Я дожевывал чуть ли не пятнадцатый по счету бутерброд (переступив порог родного дома, вспомнил, что не ел больше суток, и теперь истерически наверстывал упущенное). Гости соизволили допить остатки моего бренди (порции вышли почти символические), вежливо что-то поклевали и теперь с нескрываемым интересом следили за моей трапезой. Тоже мне, естествоиспытатели…

Дитер, хихикнув, что-то шепнул на ушко Кларе. Та заржала в голос, смущенно косясь на меня.

– Увидев твои работы, мы решили, что ты аскет. Теперь Дитер говорит, что твои дорожные расходы влетят нам в крупную сумму…

– Это просто шутка, – поспешно объяснил Дитер, испугавшись, очевидно, что я могу обидеться и расторгнуть давешнюю договоренность.

– Ничего, – невозмутимо мычу я, не потрудившись проглотить недожеванный бутерброд. – Я действительно почти аскет. Но иногда срываюсь. Некоторые уходят в запой, а я – в зажор. Бывает такое со мной…

– «Зажор»… – оживился Стив. – Такое слово есть в русском языке?

Проникаюсь сочувствием к его лингвистической проблеме.

– Я его только что сконструировал. Смотри: слово «запой» происходит от слова «пить». От слова «жрать» такой производной нет, но я совершил насилие над родным языком, и теперь она есть.

– А, каламбур, – успокаивается Стив. – Как у Кэрролла.

– Куда уж мне до Кэрролла… – впрочем, сравнение мне льстит.

38. Бынаты Хицау

Согласно мифам, он живет в кладовой, и его могут увидеть только знахари…


Дело обкашляно. Торман отправляется за церемониальным коньяком в некое таинственное, одному ему известное место, где после полуночи можно купить не только тошнотворную подделку под благородный напиток, но и сам оригинал. Мои варяжские гости принимаются смотреть бессчетных «Едоков», благо я храню у себя не только пленки, но и пробные отпечатки. Маленькие, на самой дешевой бумаге, но все лучше, чем негативы рассматривать. Иностранцы наслаждаются, а я скучаю, поскольку видеть ее уже не могу, эту свою коллекцию жрущих.

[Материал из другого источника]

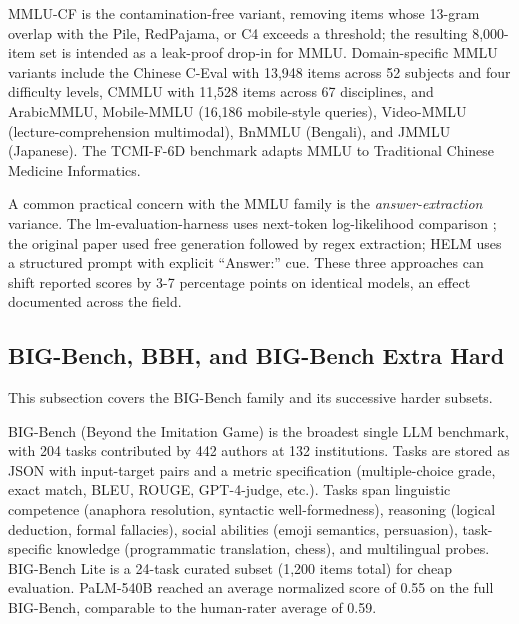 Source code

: \documentclass{article}
\begin{document}
MMLU-CF \cite{zhao20242024} is the contamination-free variant, removing items whose 13-gram overlap with the Pile, RedPajama, or C4 exceeds a threshold; the resulting 8,000-item set is intended as a leak-proof drop-in for MMLU. Domain-specific MMLU variants include the Chinese C-Eval \cite{huang20232023} with 13,948 items across 52 subjects and four difficulty levels, CMMLU \cite{li20242024} with 11,528 items across 67 disciplines, and ArabicMMLU, Mobile-MMLU \cite{bsharat20252025} (16,186 mobile-style queries), Video-MMLU \cite{song20252025} (lecture-comprehension multimodal), BnMMLU \cite{joy2025bnmmlumeasuringmas} (Bengali), and JMMLU (Japanese). The TCMI-F-6D benchmark \cite{teng20262026} adapts MMLU to Traditional Chinese Medicine Informatics.

A common practical concern with the MMLU family is the \emph{answer-extraction} variance. The lm-evaluation-harness uses next-token log-likelihood comparison \cite{biderman20242024}; the original paper used free generation followed by regex extraction; HELM uses a structured prompt with explicit ``Answer:'' cue. These three approaches can shift reported scores by 3-7 percentage points on identical models, an effect documented across the field.

\subsection{BIG-Bench, BBH, and BIG-Bench Extra Hard}\label{big-bench-bbh-and-big-bench-extra-hard}

This subsection covers the BIG-Bench family and its successive harder subsets.

BIG-Bench (Beyond the Imitation Game) \cite{srivastava20222022} is the broadest single LLM benchmark, with 204 tasks contributed by 442 authors at 132 institutions. Tasks are stored as JSON with input-target pairs and a metric specification (multiple-choice grade, exact match, BLEU, ROUGE, GPT-4-judge, etc.). Tasks span linguistic competence (anaphora resolution, syntactic well-formedness), reasoning (logical deduction, formal fallacies), social abilities (emoji semantics, persuasion), task-specific knowledge (programmatic translation, chess), and multilingual probes. BIG-Bench Lite is a 24-task curated subset (1,200 items total) for cheap evaluation. PaLM-540B reached an average normalized score of 0.55 on the full BIG-Bench, comparable to the human-rater average of 0.59.
\end{document}

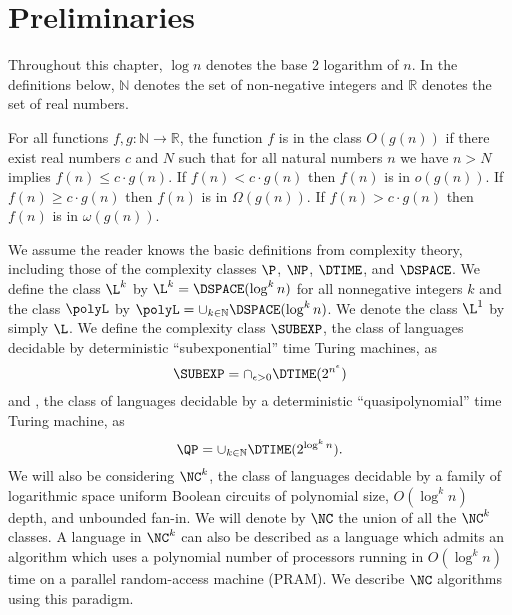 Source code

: 
\section{Preliminaries}

Throughout this chapter, $\log n$ denotes the base 2 logarithm of $n$.
In the definitions below, $\mathbb{N}$ denotes the set of non-negative integers and $\mathbb{R}$ denotes the set of real numbers.

\begin{definition}
  For all functions $f, g \colon \mathbb{N} \to \mathbb{R}$, the function $f$ is in the class $O(g(n))$ if there exist real numbers $c$ and $N$ such that for all natural numbers $n$ we have $n > N$ implies $f(n) \leq c \cdot g(n)$.
  If $f(n) < c \cdot g(n)$ then $f(n)$ is in $o(g(n))$.
  If $f(n) \geq c \cdot g(n)$ then $f(n)$ is in $\Omega(g(n))$.
  If $f(n) > c \cdot g(n)$ then $f(n)$ is in $\omega(g(n))$.
\end{definition}

We assume the reader knows the basic definitions from complexity theory, including those of the complexity classes $\P$, $\NP$, $\DTIME$, and $\DSPACE$.
We define the class $\L^k$ by $\L^k = \DSPACE(\log^k n)$ for all nonnegative integers $k$ and the class $\polyL$ by $\polyL = \cup_{k \in \mathbb{N}} \DSPACE(\log^k n)$.
We denote the class $\L^1$ by simply $\L$.
We define the complexity class $\SUBEXP$, the class of languages decidable by deterministic ``subexponential'' time Turing machines, as
\begin{equation*}
  \SUBEXP = \cap_{\epsilon > 0} \DTIME(2^{n^\epsilon})
\end{equation*}
and \QP{}, the class of languages decidable by a deterministic ``quasipolynomial'' time Turing machine, as
\begin{equation*}
  \QP = \cup_{k \in \mathbb{N}} \DTIME(2^{\log^k n}).
\end{equation*}
We will also be considering $\NC^k$, the class of languages decidable by a family of logarithmic space uniform Boolean circuits of polynomial size, $O(\log^k n)$ depth, and unbounded fan-in.
We will denote by $\NC$ the union of all the $\NC^k$ classes.
A language in $\NC^k$ can also be described as a language which admits an algorithm which uses a polynomial number of processors running in $O(\log^k n)$ time on a parallel random-access machine (PRAM).
We describe $\NC$ algorithms using this paradigm.

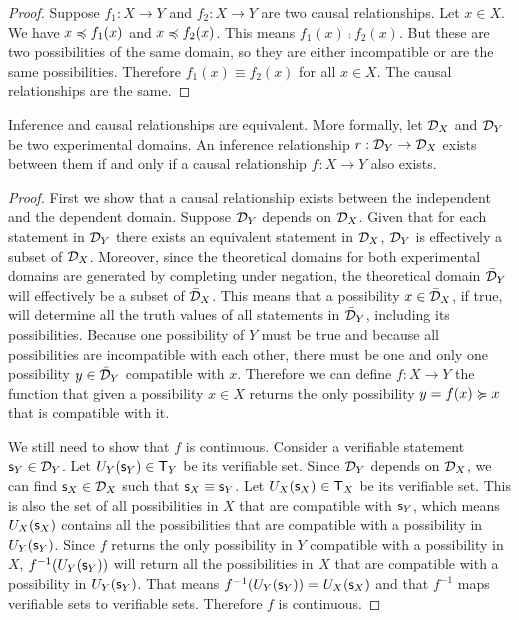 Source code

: \begin{mathSection}
\begin{coro}
	\end{coro}\label{pm-cd-causalRelationshipUniqueness}
	\begin{proof}
		Suppose $f_1 : X \to Y$ and $f_2 : X \to Y$ are two causal relationships. Let $x \in X$. We have $x \narrower f_1(x)$ and $x \narrower f_2(x)$. This means $f_1(x) \comp f_2(x)$. But these are two possibilities of the same domain, so they are either incompatible or are the same possibilities. Therefore $f_1(x) \equiv f_2(x)$ for all $x \in X$. The causal relationships are the same.
	\end{proof}
	\begin{thrm}\label{pm-cd-experimentalRelationshipTheorem}
		Inference and causal relationships are equivalent. More formally, let $\edomain_X$ and $\edomain_Y$ be two experimental domains. An inference relationship $\erel: \edomain_Y \to \edomain_X$ exists between them if and only if a causal relationship $f: X \to Y$ also exists.
	\end{thrm}
	\begin{proof}
		First we show that a causal relationship exists between the independent and the dependent domain. Suppose $\edomain_Y$ depends on $\edomain_X$. Given that for each statement in $\edomain_Y$ there exists an equivalent statement in $\edomain_X$, $\edomain_Y$ is effectively a subset of $\edomain_X$. Moreover, since the theoretical domains for both experimental domains are generated by completing under negation, the theoretical domain $\tdomain_Y$ will effectively be a subset of $\tdomain_X$. This means that a possibility $x \in \tdomain_X$, if true, will determine all the truth values of  all statements in $\tdomain_Y$, including its possibilities. Because one possibility of $Y$ must be true and because all possibilities are incompatible with each other, there must be one and only one possibility $y \in \tdomain_Y$ compatible with $x$. Therefore we can define $f : X \to Y$ the function that given a possibility $x \in X$ returns the only possibility $y=f(x) \broader x$ that is compatible with it.
		
		We still need to show that $f$ is continuous. Consider a verifiable statement $\stmt_Y \in \edomain_Y$. Let $U_Y(\stmt_Y) \in \mathsf{T}_Y$ be its verifiable set. Since $\edomain_Y$ depends on $\edomain_X$, we can find $\stmt_X \in \edomain_X$ such that $\stmt_X \equiv \stmt_Y$. Let $U_X(\stmt_X) \in \mathsf{T}_X$ be its verifiable set. This is also the set of all possibilities in $X$ that are compatible with $\stmt_Y$, which means $U_X(\stmt_X)$ contains all the possibilities that are compatible with a possibility in $U_Y(\stmt_Y)$. Since $f$ returns the only possibility in $Y$ compatible with a possibility in $X$, $f^{-1}(U_Y(\stmt_Y))$ will return all the possibilities in $X$ that are compatible with a possibility in $U_Y(\stmt_Y)$. That means $f^{-1}(U_Y(\stmt_Y)) = U_X(\stmt_X)$ and that $f^{-1}$ maps verifiable sets to verifiable sets. Therefore $f$ is continuous.
		

\end{proof}
\end{mathSection}
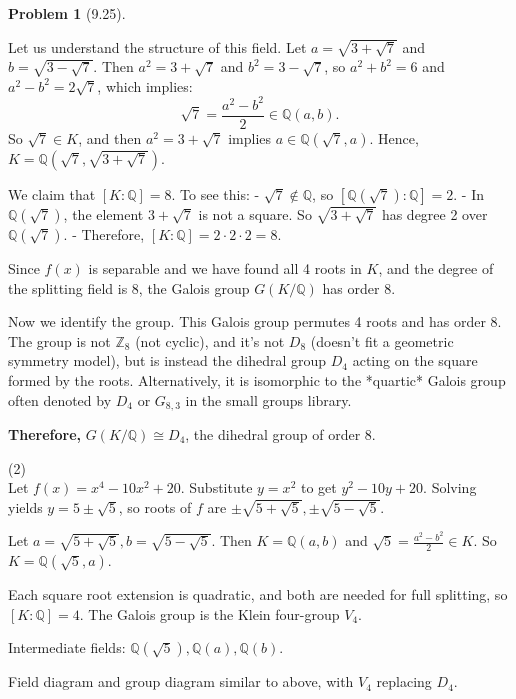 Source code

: \documentclass[12pt]{article}
\theoremstyle{definition}
\newtheorem{problem}{Problem}
\begin{document}
\begin{problem}[9.25]
\begin{enumerate}[label=(\alph*)]
\begin{solution}
            Let us understand the structure of this field. Let $a = \sqrt{3 + \sqrt{7}}$ and $b = \sqrt{3 - \sqrt{7}}$. Then $a^2 = 3 + \sqrt{7}$ and $b^2 = 3 - \sqrt{7}$, so $a^2 + b^2 = 6$ and $a^2 - b^2 = 2\sqrt{7}$, which implies:
            \[
            \sqrt{7} = \frac{a^2 - b^2}{2} \in \mathbb{Q}(a,b).
            \]
            So $\sqrt{7} \in K$, and then $a^2 = 3 + \sqrt{7}$ implies $a \in \mathbb{Q}(\sqrt{7}, a)$. Hence, $K = \mathbb{Q}(\sqrt{7}, \sqrt{3 + \sqrt{7}})$.

            We claim that $[K : \mathbb{Q}] = 8$. To see this:
            - $\sqrt{7} \not\in \mathbb{Q}$, so $[\mathbb{Q}(\sqrt{7}) : \mathbb{Q}] = 2$.
            - In $\mathbb{Q}(\sqrt{7})$, the element $3 + \sqrt{7}$ is not a square. So $\sqrt{3 + \sqrt{7}}$ has degree 2 over $\mathbb{Q}(\sqrt{7})$.
            - Therefore, $[K : \mathbb{Q}] = 2 \cdot 2 \cdot 2 = 8$.

            Since $f(x)$ is separable and we have found all 4 roots in $K$, and the degree of the splitting field is 8, the Galois group $G(K/\mathbb{Q})$ has order 8.

            Now we identify the group. This Galois group permutes 4 roots and has order 8. The group is not $\mathbb{Z}_8$ (not cyclic), and it's not $D_8$ (doesn’t fit a geometric symmetry model), but is instead the dihedral group $D_4$ acting on the square formed by the roots. Alternatively, it is isomorphic to the *quartic* Galois group often denoted by $D_4$ or $G_{8,3}$ in the small groups library.

            \textbf{Therefore, } $G(K/\mathbb{Q}) \cong D_4$, the dihedral group of order 8.

            (2)\\
            Let $f(x) = x^4 - 10x^2 + 20$. Substitute $y = x^2$ to get $y^2 - 10y + 20$. Solving yields $y = 5 \pm \sqrt{5}$, so roots of $f$ are $\pm \sqrt{5 + \sqrt{5}}, \pm \sqrt{5 - \sqrt{5}}$.

            Let $a = \sqrt{5 + \sqrt{5}}, b = \sqrt{5 - \sqrt{5}}$. Then $K = \mathbb{Q}(a, b)$ and $\sqrt{5} = \frac{a^2 - b^2}{2} \in K$. So $K = \mathbb{Q}(\sqrt{5}, a)$. 

            Each square root extension is quadratic, and both are needed for full splitting, so $[K : \mathbb{Q}] = 4$. The Galois group is the Klein four-group $V_4$.

            Intermediate fields: $\mathbb{Q}(\sqrt{5}), \mathbb{Q}(a), \mathbb{Q}(b)$.

            Field diagram and group diagram similar to above, with $V_4$ replacing $D_4$.


\end{solution}
\end{enumerate}
\end{problem}
\end{document}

Поэтому я просто сижу. Произвожу лирический осмотр собственного интерьера. Люстры у меня нет, комнату освещает множество мелких светильников, настольных ламп и прочей электротехнической дребедени: так гораздо удобнее, можно подчинять освещение сиюминутной прихоти, а не выбирать мучительно между ярким светом и полной темнотой. Вот и сейчас мы сидим в медово-желтом круге света, а по углам копошатся кусочки темноты – этакие домашние любимцы, почти ручные уже, в отличие от диких неукротимых тараканов…

Вспомнил некстати о «домашних любимцах» – и нa тебе, в сумерках у батареи центрального отопления шевельнулся мой невидимый кот. Морда у него сегодня печальная, укоризненная такая морда. Дескать, просил же я тебя: сгинь отсюда! А ты-ы-ы…

Мне стало здорово не по себе от этой призрачной укоризны. Все бы ничего, но я-то намеревался ночевать дома – сегодня, завтра и еще несколько дней до отъезда. А ведь он мне, пожалуй, устроит веселенькие ночки! По крайней мере, это вполне в его власти.

Я бормочу нечто абстрактное, всем своим видом даю понять гостям, что отправляюсь в непродолжительное паломничество к отхожим местам, и выскальзываю в коридор. Тихонько стучу в Димину дверь. Сосед не открывает, но я чувствую, что он дома. Придется поскрестись.

Шум поднимать не хочется, и я тихо, но внятно говорю, приблизив губы к дыре, на месте которой когда-то, в незапамятные времена, красовался английский замок: «Дима, откройте, я на секунду всего! Очень нужно поговорить».

Это, как ни удивительно, сработало. Оказывается, неведомые существа с легкостью соглашаются на переговоры, живого человека я бы так легко не уболтал. Дверь бесшумно открывается, значит, можно войти в комнату. Сосед скукожился в дальнем углу; он даже не дает себе труда принять свой обычный облик. Так, колышется в полумраке что-то антропоморфное – и ладно. Первое впечатление – кажется, он на меня дуется.